Task prompt: The response must contain every line from the records below that has "help".

Exercise input:
● ● ● ●

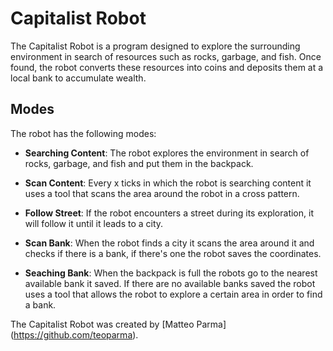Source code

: # Capitalist Robot

The Capitalist Robot is a program designed to explore the surrounding environment in search of resources such as rocks, garbage, and fish. Once found, the robot converts these resources into coins and deposits them at a local bank to accumulate wealth.

## Modes

The robot has the following modes:

- **Searching Content**: The robot explores the environment in search of rocks, garbage, and fish and put them in the backpack.

- **Scan Content**: Every x ticks in which the robot is searching content it uses a tool that scans the area around the robot in a cross pattern.
  
- **Follow Street**: If the robot encounters a street during its exploration, it will follow it until it leads to a city.

- **Scan Bank**: When the robot finds a city it scans the area around it and checks if there is a bank, if there's one the robot saves the coordinates.

- **Seaching Bank**: When the backpack is full the robots go to the nearest available bank it saved. If there are no available banks saved the robot uses a tool that allows the robot to explore a certain area in order to find a bank.


The Capitalist Robot was created by [Matteo Parma] (https://github.com/teoparma).
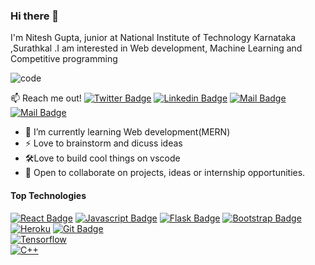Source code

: ### Hi there 👋

<!--
**Niteshgupta-NITK/Niteshgupta-NITK** is a ✨ _special_ ✨ repository because its `README.md` (this file) appears on your GitHub profile.

Here are some ideas to get you started:

- 🔭 I’m currently working on ...
- 🌱 I’m currently learning ...
- 👯 I’m looking to collaborate on ...
- 🤔 I’m looking for help with ...
- 💬 Ask me about ...
- 📫 How to reach me: ...
- 😄 Pronouns: ...
- ⚡ Fun fact: ...
-->

I'm Nitesh Gupta, junior at National Institute of Technology Karnataka ,Surathkal .I am interested in Web development, Machine Learning and Competitive
programming


![code](https://user-images.githubusercontent.com/56041569/133371817-9bc1a573-563e-4e94-a412-f4db088ff16b.gif)

:mailbox: Reach me out!
[![Twitter Badge](https://img.shields.io/badge/-@Nitesh-1ca0f1?style=flat&labelColor=1ca0f1&logo=twitter&logoColor=white&link=https://twitter.com/NiteshG03675427)](https://twitter.com/NiteshG03675427) [![Linkedin Badge](https://img.shields.io/badge/-Nitesh-0e76a8?style=flat&labelColor=0e76a8&logo=linkedin&logoColor=white)](https://www.linkedin.com/in/niteshnitk) [![Mail Badge](https://img.shields.io/badge/-@Nitesh-e84393?style=flat&labelColor=e84393&logo=instagram&logoColor=white)](https://www.instagram.com/nitesh_kr_gupta___/) [![Mail Badge](https://img.shields.io/badge/-Nitesh-c0392b?style=flat&labelColor=c0392b&logo=gmail&logoColor=white)](mailto:guptanitesh400@gmail.com)



- 🔭 I’m currently learning Web development(MERN)
- ⚡ Love to brainstorm and dicuss ideas 
- 🛠Love to build cool things on vscode
- 🤔 Open to collaborate on projects, ideas or internship opportunities.




#### Top Technologies



[![React Badge](https://img.shields.io/badge/-React-61DBFB?style=for-the-badge&labelColor=black&logo=react&logoColor=61DBFB)](#) [![Javascript Badge](https://img.shields.io/badge/-Javascript-F0DB4F?style=for-the-badge&labelColor=black&logo=javascript&logoColor=F0DB4F)](#)
 [![Flask Badge](https://img.shields.io/badge/Flask-000000?style=for-the-badge&logo=flask&logoColor=white)](#) 
  [![Bootstrap Badge](https://img.shields.io/badge/Bootstrap-563D7C?style=for-the-badge&logo=bootstrap&logoColor=white)](#) 
  <br />
  [![Heroku](https://img.shields.io/badge/Heroku-430098?style=for-the-badge&logo=heroku&logoColor=white)](#)
   [![Git Badge](https://img.shields.io/badge/Git-F05032?style=for-the-badge&logo=git&logoColor=white)](#) 
  <br />
   [![Tensorflow](https://img.shields.io/badge/TensorFlow-FF6F00?style=for-the-badge&logo=tensorflow&logoColor=white)](#)
   <br />
   [![C++](https://img.shields.io/badge/C%2B%2B-00599C?style=for-the-badge&logo=c%2B%2B&logoColor=white)](#)
  

 

 








<br />
<br />
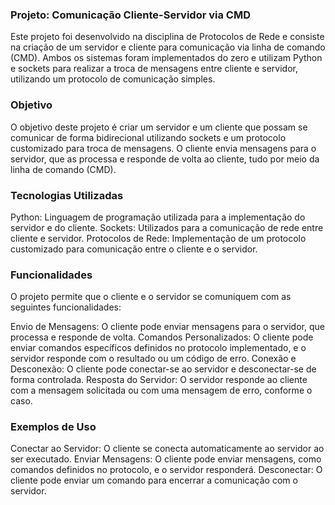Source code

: ### Projeto: Comunicação Cliente-Servidor via CMD
Este projeto foi desenvolvido na disciplina de Protocolos de Rede e consiste na criação de um servidor e cliente para comunicação via linha de comando (CMD). Ambos os sistemas foram implementados do zero e utilizam Python e sockets para realizar a troca de mensagens entre cliente e servidor, utilizando um protocolo de comunicação simples.

### Objetivo
O objetivo deste projeto é criar um servidor e um cliente que possam se comunicar de forma bidirecional utilizando sockets e um protocolo customizado para troca de mensagens. O cliente envia mensagens para o servidor, que as processa e responde de volta ao cliente, tudo por meio da linha de comando (CMD).

### Tecnologias Utilizadas
Python: Linguagem de programação utilizada para a implementação do servidor e do cliente.
Sockets: Utilizados para a comunicação de rede entre cliente e servidor.
Protocolos de Rede: Implementação de um protocolo customizado para comunicação entre o cliente e o servidor.

### Funcionalidades
O projeto permite que o cliente e o servidor se comuniquem com as seguintes funcionalidades:

Envio de Mensagens: O cliente pode enviar mensagens para o servidor, que processa e responde de volta.
Comandos Personalizados: O cliente pode enviar comandos específicos definidos no protocolo implementado, e o servidor responde com o resultado ou um código de erro.
Conexão e Desconexão: O cliente pode conectar-se ao servidor e desconectar-se de forma controlada.
Resposta do Servidor: O servidor responde ao cliente com a mensagem solicitada ou com uma mensagem de erro, conforme o caso.

### Exemplos de Uso
Conectar ao Servidor: O cliente se conecta automaticamente ao servidor ao ser executado.
Enviar Mensagens: O cliente pode enviar mensagens, como comandos definidos no protocolo, e o servidor responderá.
Desconectar: O cliente pode enviar um comando para encerrar a comunicação com o servidor.
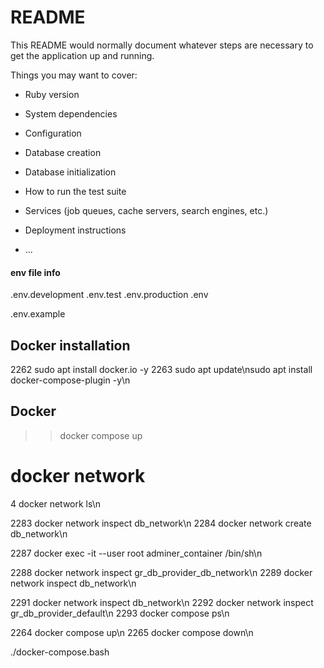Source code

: # README

This README would normally document whatever steps are necessary to get the
application up and running.

Things you may want to cover:

* Ruby version

* System dependencies

* Configuration

* Database creation

* Database initialization

* How to run the test suite

* Services (job queues, cache servers, search engines, etc.)

* Deployment instructions

* ...


#### env file info
.env.development
.env.test
.env.production
.env

.env.example

## Docker installation
 2262  sudo apt install docker.io -y
 2263  sudo apt update\nsudo apt install docker-compose-plugin -y\n

## Docker
>> docker compose up


# docker network

4  docker network ls\n

 2283  docker network inspect db_network\n
 2284  docker network create db_network\n

 2287  docker exec -it --user root adminer_container /bin/sh\n

 2288  docker network inspect gr_db_provider_db_network\n
 2289  docker network inspect db_network\n


 2291  docker network inspect db_network\n
 2292  docker network inspect gr_db_provider_default\n
 2293  docker compose ps\n

  2264  docker compose up\n
 2265  docker compose down\n

./docker-compose.bash

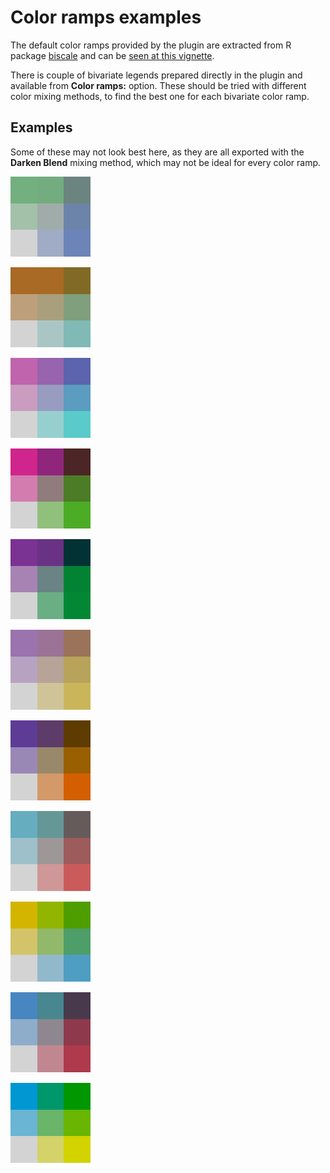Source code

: # Color ramps examples

The default color ramps provided by the plugin are extracted from R package [biscale](https://cran.r-project.org/web/packages/biscale) and can be [seen at this vignette](https://cran.r-project.org/web/packages/biscale/vignettes/bivariate_palettes.html).

There is couple of bivariate legends prepared directly in the plugin and available from **Color ramps:** option. These should be tried with different color mixing methods, to find the best one for each bivariate color ramp.

## Examples

Some of these may not look best here, as they are all exported with the **Darken Blend** mixing method, which may not be ideal for every color ramp.

![](./images/cp_blue_green.png)

![](./images/cp_cyan_brown.png)

![](./images/cp_cyan_violet.png)

![](./images/cp_green_pink.png)

![](./images/cp_green_purple.png)

![](./images/cp_ligth_yellow_purple.png)

![](./images/cp_orange_purple.png)

![](./images/cp_pink_blue.png)

![](./images/cp_turquoise_gold.png)

![](./images/cp_violet_blue.png)

![](./images/cp_yellow_blue.png)
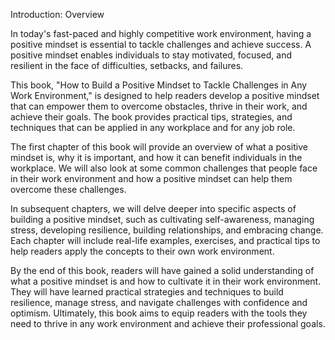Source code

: Introduction: Overview

In today's fast-paced and highly competitive work environment, having a positive mindset is essential to tackle challenges and achieve success. A positive mindset enables individuals to stay motivated, focused, and resilient in the face of difficulties, setbacks, and failures.

This book, "How to Build a Positive Mindset to Tackle Challenges in Any Work Environment," is designed to help readers develop a positive mindset that can empower them to overcome obstacles, thrive in their work, and achieve their goals. The book provides practical tips, strategies, and techniques that can be applied in any workplace and for any job role.

The first chapter of this book will provide an overview of what a positive mindset is, why it is important, and how it can benefit individuals in the workplace. We will also look at some common challenges that people face in their work environment and how a positive mindset can help them overcome these challenges.

In subsequent chapters, we will delve deeper into specific aspects of building a positive mindset, such as cultivating self-awareness, managing stress, developing resilience, building relationships, and embracing change. Each chapter will include real-life examples, exercises, and practical tips to help readers apply the concepts to their own work environment.

By the end of this book, readers will have gained a solid understanding of what a positive mindset is and how to cultivate it in their work environment. They will have learned practical strategies and techniques to build resilience, manage stress, and navigate challenges with confidence and optimism. Ultimately, this book aims to equip readers with the tools they need to thrive in any work environment and achieve their professional goals.
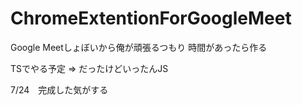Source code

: # ChromeExtentionForGoogleMeet

Google Meetしょぼいから俺が頑張るつもり
時間があったら作る

TSでやる予定 => だったけどいったんJS

7/24　完成した気がする
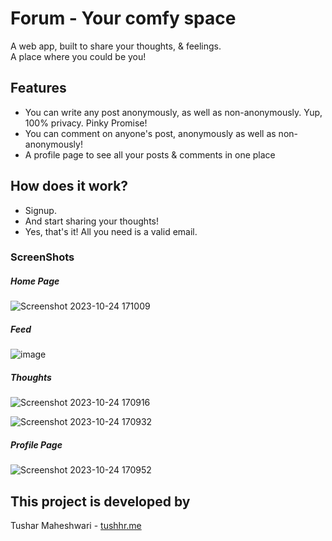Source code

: # Forum - Your comfy space

A web app, built to share your thoughts, & feelings.
<br> A place where you could be you! 


## Features
- You can write any post anonymously, as well as non-anonymously. Yup, 100% privacy. Pinky Promise!
- You can comment on anyone's post, anonymously as well as non-anonymously!
- A profile page to see all your posts & comments in one place


## How does it work?
- Signup.
- And start sharing your thoughts!
- Yes, that's it! All you need is a valid email.

### ScreenShots

##### Home Page
![Screenshot 2023-10-24 171009](https://github.com/tushhr/forum/assets/63875632/f7742a78-a42c-4b81-8787-a96cfe66d195)

##### Feed
![image](https://github.com/tushhr/forum/assets/63875632/455bcee9-4514-4552-b31a-381749aa6182)

##### Thoughts
![Screenshot 2023-10-24 170916](https://github.com/tushhr/forum/assets/63875632/0deb17c4-eccd-4f86-8d5b-c941c5095bac)

![Screenshot 2023-10-24 170932](https://github.com/tushhr/forum/assets/63875632/f7a2411d-7f32-4e0f-8216-99cddb8e53fc)

##### Profile Page
![Screenshot 2023-10-24 170952](https://github.com/tushhr/forum/assets/63875632/00582883-5f79-4c70-a07e-b1b4e67a1762)


## This project is developed by

Tushar Maheshwari - [tushhr.me](https://tushhr.me)
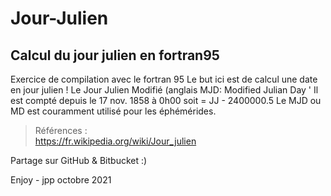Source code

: # Jour-Julien
## Calcul du jour julien en fortran95

Exercice de compilation avec le fortran 95 
Le but ici est de calcul une date en jour julien !
Le Jour Julien Modifié (anglais MJD: Modified Julian Day      '
  Il est compté depuis le 17 nov. 1858 à 0h00 soit  = JJ - 2400000.5
  Le MJD ou MD  est couramment utilisé pour les éphémérides.
  
>Références :   
>https://fr.wikipedia.org/wiki/Jour_julien 

Partage sur GitHub & Bitbucket :) 

Enjoy - jpp octobre 2021
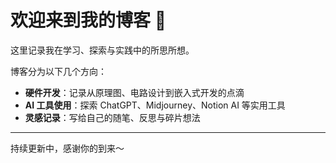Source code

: # 欢迎来到我的博客 👋

这里记录我在学习、探索与实践中的所思所想。

博客分为以下几个方向：

- **硬件开发**：记录从原理图、电路设计到嵌入式开发的点滴
- **AI 工具使用**：探索 ChatGPT、Midjourney、Notion AI 等实用工具
- **灵感记录**：写给自己的随笔、反思与碎片想法

---

持续更新中，感谢你的到来～
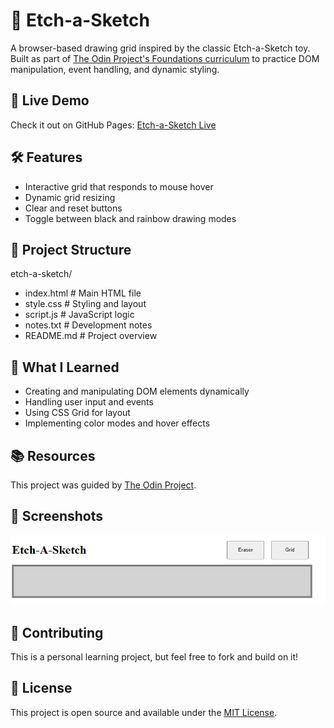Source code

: # 🎨 Etch-a-Sketch

A browser-based drawing grid inspired by the classic Etch-a-Sketch toy. Built as part of [The Odin Project's Foundations curriculum](https://www.theodinproject.com/lessons/foundations-etch-a-sketch) to practice DOM manipulation, event handling, and dynamic styling.

## 🚀 Live Demo

Check it out on GitHub Pages: [Etch-a-Sketch Live](https://wolfSkullCave.github.io/etch-a-sketch)

## 🛠️ Features

- Interactive grid that responds to mouse hover
- Dynamic grid resizing
- Clear and reset buttons
- Toggle between black and rainbow drawing modes

## 📁 Project Structure

etch-a-sketch/
- index.html # Main HTML file
- style.css  # Styling and layout
- script.js  # JavaScript logic
- notes.txt  # Development notes
- README.md  # Project overview


## 🧠 What I Learned

- Creating and manipulating DOM elements dynamically
- Handling user input and events
- Using CSS Grid for layout
- Implementing color modes and hover effects

## 📚 Resources

This project was guided by [The Odin Project](https://www.theodinproject.com/paths/foundations/courses/foundations/lessons/etch-a-sketch).

## 📸 Screenshots

![Etch-a-Sketch Demo](etch-a-sketch-screenshot.png)

## 🤝 Contributing

This is a personal learning project, but feel free to fork and build on it!

## 📜 License

This project is open source and available under the [MIT License](LICENSE).

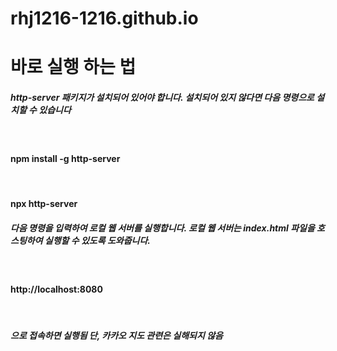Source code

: # rhj1216-1216.github.io

<h1>바로 실행 하는 법 </h1>

<h5>http-server 패키지가 설치되어 있어야 합니다. 설치되어 있지 않다면 다음 명령으로 설치할 수 있습니다</h5> <br />
<h4>npm install -g http-server</h4>
<br />

<h4>npx http-server</h4>
<h5>다음 명령을 입력하여 로컬 웹 서버를 실행합니다. 로컬 웹 서버는 index.html 파일을 호스팅하여 실행할 수 있도록 도와줍니다.</h5> <br />

<h4>http://localhost:8080</h4><br />
<h5>으로 접속하면 실행됨 단, 카카오 지도 관련은 실해되지 않음</h5>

● ● ● ●

Result for this exercise:
- 🤔 I’m looking for help with ...
This book, "How to Build a Positive Mindset to Tackle Challenges in Any Work Environment," is designed to help readers develop a positive mindset that can empower them to overcome obstacles, thrive in their work, and achieve their goals. The book provides practical tips, strategies, and techniques that can be applied in any workplace and for any job role.
The first chapter of this book will provide an overview of what a positive mindset is, why it is important, and how it can benefit individuals in the workplace. We will also look at some common challenges that people face in their work environment and how a positive mindset can help them overcome these challenges.
In subsequent chapters, we will delve deeper into specific aspects of building a positive mindset, such as cultivating self-awareness, managing stress, developing resilience, building relationships, and embracing change. Each chapter will include real-life examples, exercises, and practical tips to help readers apply the concepts to their own work environment.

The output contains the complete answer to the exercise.